Terry Prone When I was 21, I wish I'd known...
That no man would ever fancy me -- except the only one I'd always have wanted to fancy me. Back then, I did dating like I did the dentist and sporadic diets. In advance, I knew I'd hate the process. I then did hate the process. But for a while I kidded myself it was going to have a good outcome. Nope. It never did. Then, having never had a date or a kiss, I got proposed to by the man who turned my life rightside up. Reader, I married him.
... That you can get lucky in love, not just once, but twice. I went and had a baby (with some co-operation from the man in my life, to give him his due). We figured we had enough affection to add another to the mix. You know yourself: anybody can produce a baby, what's the big deal? Infant duly arrived, as infants do. And then, Day 3, I fell in love with this baby. Hook, line and several sinkers. Which brought its own terrors until a friend told me babies have no precedents. They don't know what they're entitled to. They don't know when you're doing it wrong. And they love you just the same.

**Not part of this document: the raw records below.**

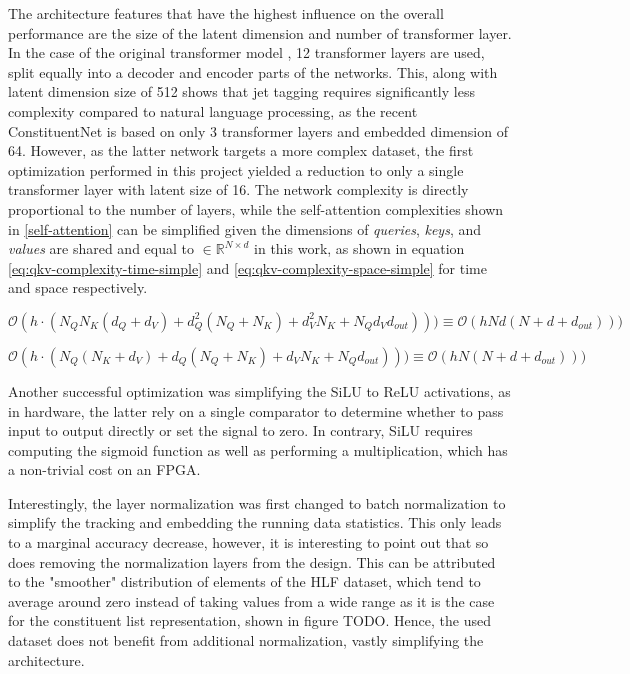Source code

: The architecture features that have the highest influence on the overall performance are the size of the latent dimension and number of transformer layer. In the case of the original transformer model \cite{44-vaswani2017attention}, 12 transformer layers are used, split equally into a decoder and encoder parts of the networks. This, along with latent dimension size of 512 shows that jet tagging requires significantly less complexity compared to natural language processing, as the recent ConstituentNet \cite{3-yuan2021constituentnet:} is based on only 3 transformer layers and embedded dimension of 64. However, as the latter network targets a more complex dataset, the first optimization performed in this project yielded a reduction to only a single transformer layer with latent size of 16. The network complexity is directly proportional to the number of layers, while the self-attention complexities shown in \cref{self-attention} can be simplified given the dimensions of \textit{queries}, \textit{keys}, and \textit{values} are shared and equal to \(\in \mathbb{R}^{N \times d}\) in this work, 
as shown in equation \ref{eq:qkv-complexity-time-simple} and \ref{eq:qkv-complexity-space-simple} for time and space respectively.

\begin{equation}\label{eq:qkv-complexity-time-simple}
  \mathcal{O}(h \cdot (N_Q N_K (d_Q + d_V) + d_Q^2 (N_Q + N_K) + d_V^2 N_K + N_Q d_V d_{out}) )) \equiv
  \mathcal{O}(h N d (N + d + d_{out}) ))
\end{equation}

\begin{equation}\label{eq:qkv-complexity-space-simple}
  \mathcal{O}(h \cdot (N_Q (N_K + d_V) + d_Q (N_Q + N_K) + d_V N_K + N_Q d_{out}) )) \equiv
  \mathcal{O}(h N (N + d + d_{out}) ))
\end{equation}

Another successful optimization was simplifying the SiLU to ReLU activations, as in hardware, the latter rely on a single comparator to determine whether to pass input to output directly or set the signal to zero. In contrary, SiLU requires computing the sigmoid function as well as performing a multiplication, which has a non-trivial cost on an FPGA.

Interestingly, the layer normalization was first changed to batch normalization to simplify the tracking and embedding the running data statistics. This only leads to a marginal accuracy decrease, however, it is interesting to point out that so does removing the normalization layers from the design. This can be attributed to the "smoother" distribution of elements of the HLF dataset, which tend to average around zero instead of taking values from a wide range as it is the case for the constituent list representation, shown in figure TODO. Hence, the used dataset does not benefit from additional normalization, vastly simplifying the architecture.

... That being a college drop-out wouldn't make the smallest difference to my career. If I'd known, I wouldn't have wasted time feeling ashamed about dropping out and having nightmares about exams. It took me a while to cop on that if you're prepared to ask stupid questions in every situation, you get enough information to survive. More to the point, if you ask enough stupid questions and pay enough attention to the answers, the people you're questioning think you're clever and wise.